21.	Claims 3, 10, 13 and are rejected under 35 U.S.C. 103 as being unpatentable over Dally et al. (US20180046900) in view of Ko et al. (US11250326 filed 12/06/2018) and further in view of Albericio et al. ("Cnvlutin: Ineffectual-neuron-free deep neural network computing." ACM SIGARCH Computer Architecture News 44.3 (2016): 1-13.)

	Regarding claim 3, Modified Dally teaches the neural network accelerating apparatus of claim 1, Dally teaches wherein the zero-value filter performs the zero-value filtering using zero-value positions of the input feature, zero-value positions of the weight, (An index vector may be extracted from the compressed-sparse encoded data, where the index vector is a sequence of zero-counts (the number of zeros between each non-zero element). For example, a compressed-space encoding of the data shown in FIG. 3B is (a, b, c, d, e, f) and (2, 0, 3, 4, 1, 1) representing a data vector and a corresponding index vector, where each element in the index vector is a number of zeros preceding the corresponding non-zero element [0117]; In one embodiment, each non-zero weight and activation value is represented by a (value, position) pair [0036]; Each r,s,k position for a weight or (x,y) position for an input activation may be calculated using the position coordinates of the previous weight or input activation, respectively. The weight position calculation is shown in TABLE 11, where “value” is the zero-count [0124])
	Modified Dally does not explicitly teach the zero-value filter performs the zero-value filtering using a stride value
	 Albericio teaches the zero-value filter performs the zero-value filtering using a stride value (The filters are applied repeatedly over different windows moving along the X and Y dimensions using a constant stride S to produce all the output neurons. Accordingly, the output neuron array dimensions are Ox = (Ix −Fx)/S+1, and Oy = (Iy −Fy)/S+1. Figure 2 shows a example with a 3×3×2 input neuron array, a single 2 × 2 × 2 filter and unit stride producing an output neuron array of 2×2×1. When an input neuron is zero the corresponding multiplication and addition can be eliminated to save time and energy without altering the output value, pg. 3, right col, last para.; Pruning is a common computation reduction technique in neural networks that removes ineffectual synapses or neurons, pg. 11, left col, second to the last para.; The leftmost point for each network corresponds to CNV in Figure 9 where only zero-valued neurons were removed, pg. 11, right col, second to the last para.)

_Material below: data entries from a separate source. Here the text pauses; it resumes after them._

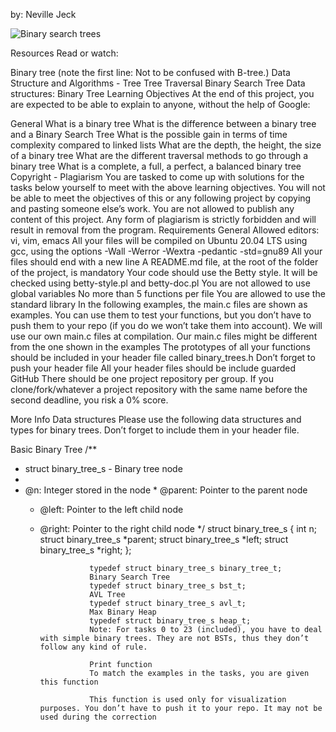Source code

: by: Neville Jeck



![Binary search trees](https://github.com/RuthAdora/binary_trees/assets/125592181/9177075a-28e6-44f9-afe4-c9aa7c680f0e)









Resources
Read or watch:

Binary tree (note the first line: Not to be confused with B-tree.)
Data Structure and Algorithms - Tree
Tree Traversal
Binary Search Tree
Data structures: Binary Tree
Learning Objectives
At the end of this project, you are expected to be able to explain to anyone, without the help of Google:

General
What is a binary tree
What is the difference between a binary tree and a Binary Search Tree
What is the possible gain in terms of time complexity compared to linked lists
What are the depth, the height, the size of a binary tree
What are the different traversal methods to go through a binary tree
What is a complete, a full, a perfect, a balanced binary tree
Copyright - Plagiarism
You are tasked to come up with solutions for the tasks below yourself to meet with the above learning objectives.
You will not be able to meet the objectives of this or any following project by copying and pasting someone else’s work.
You are not allowed to publish any content of this project.
Any form of plagiarism is strictly forbidden and will result in removal from the program.
Requirements
General
Allowed editors: vi, vim, emacs
All your files will be compiled on Ubuntu 20.04 LTS using gcc, using the options -Wall -Werror -Wextra -pedantic -std=gnu89
All your files should end with a new line
A README.md file, at the root of the folder of the project, is mandatory
Your code should use the Betty style. It will be checked using betty-style.pl and betty-doc.pl
You are not allowed to use global variables
No more than 5 functions per file
You are allowed to use the standard library
In the following examples, the main.c files are shown as examples. You can use them to test your functions, but you don’t have to push them to your repo (if you do we won’t take them into account). We will use our own main.c files at compilation. Our main.c files might be different from the one shown in the examples
The prototypes of all your functions should be included in your header file called binary_trees.h
Don’t forget to push your header file
All your header files should be include guarded
GitHub
There should be one project repository per group. If you clone/fork/whatever a project repository with the same name before the second deadline, you risk a 0% score.

More Info
Data structures
Please use the following data structures and types for binary trees. Don’t forget to include them in your header file.

Basic Binary Tree
/**
 * struct binary_tree_s - Binary tree node
  *
   * @n: Integer stored in the node
    * @parent: Pointer to the parent node
     * @left: Pointer to the left child node
      * @right: Pointer to the right child node
       */
       struct binary_tree_s
       {
           int n;
               struct binary_tree_s *parent;
                   struct binary_tree_s *left;
                       struct binary_tree_s *right;
                       };

                       typedef struct binary_tree_s binary_tree_t;
                       Binary Search Tree
                       typedef struct binary_tree_s bst_t;
                       AVL Tree
                       typedef struct binary_tree_s avl_t;
                       Max Binary Heap
                       typedef struct binary_tree_s heap_t;
                       Note: For tasks 0 to 23 (included), you have to deal with simple binary trees. They are not BSTs, thus they don’t follow any kind of rule.

                       Print function
                       To match the examples in the tasks, you are given this function

                       This function is used only for visualization purposes. You don’t have to push it to your repo. It may not be used during the correction
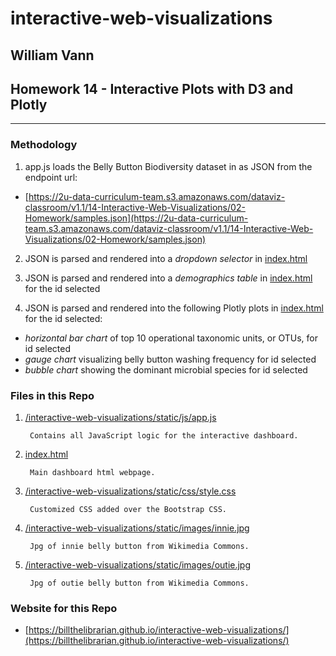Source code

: # **interactive-web-visualizations**

## William Vann
## Homework 14 - **Interactive Plots with D3 and Plotly**
<hr>


### **Methodology**



1. app.js loads the Belly Button Biodiversity dataset in as JSON from the endpoint url:

- [https://2u-data-curriculum-team.s3.amazonaws.com/dataviz-classroom/v1.1/14-Interactive-Web-Visualizations/02-Homework/samples.json](https://2u-data-curriculum-team.s3.amazonaws.com/dataviz-classroom/v1.1/14-Interactive-Web-Visualizations/02-Homework/samples.json)
      
2. JSON is parsed and rendered into a _dropdown selector_ in [index.html](index.html)

3. JSON is parsed and rendered into a _demographics table_ in [index.html](index.html) for the id selected

4. JSON is parsed and rendered into the following Plotly plots in [index.html](index.html) for the id selected:

- _horizontal bar chart_ of top 10 operational taxonomic units, or OTUs, for id selected
- _gauge chart_ visualizing belly button washing frequency for id selected
- _bubble chart_ showing the dominant microbial species for id selected

### **Files in this Repo**



1. [/interactive-web-visualizations/static/js/app.js](app.js)

        Contains all JavaScript logic for the interactive dashboard.

2. [index.html](index.html)

        Main dashboard html webpage.

3. [/interactive-web-visualizations/static/css/style.css](static/css/style.css)

        Customized CSS added over the Bootstrap CSS. 

4. [/interactive-web-visualizations/static/images/innie.jpg](innie.jpg)

        Jpg of innie belly button from Wikimedia Commons.

5. [/interactive-web-visualizations/static/images/outie.jpg](outie.jpg)

        Jpg of outie belly button from Wikimedia Commons.

### **Website for this Repo**

- [https://billthelibrarian.github.io/interactive-web-visualizations/](https://billthelibrarian.github.io/interactive-web-visualizations/)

	It would have been obvious to a person having ordinary skill in the art before the effective filing date of the claimed invention to have modified the device of Modified Dally to incorporate the teachings of Albericio for the benefit of improving performance in image classification by 1.37x on average without any loss in accuracy by removing zero-valued operand multiplications (Albericio, abstract)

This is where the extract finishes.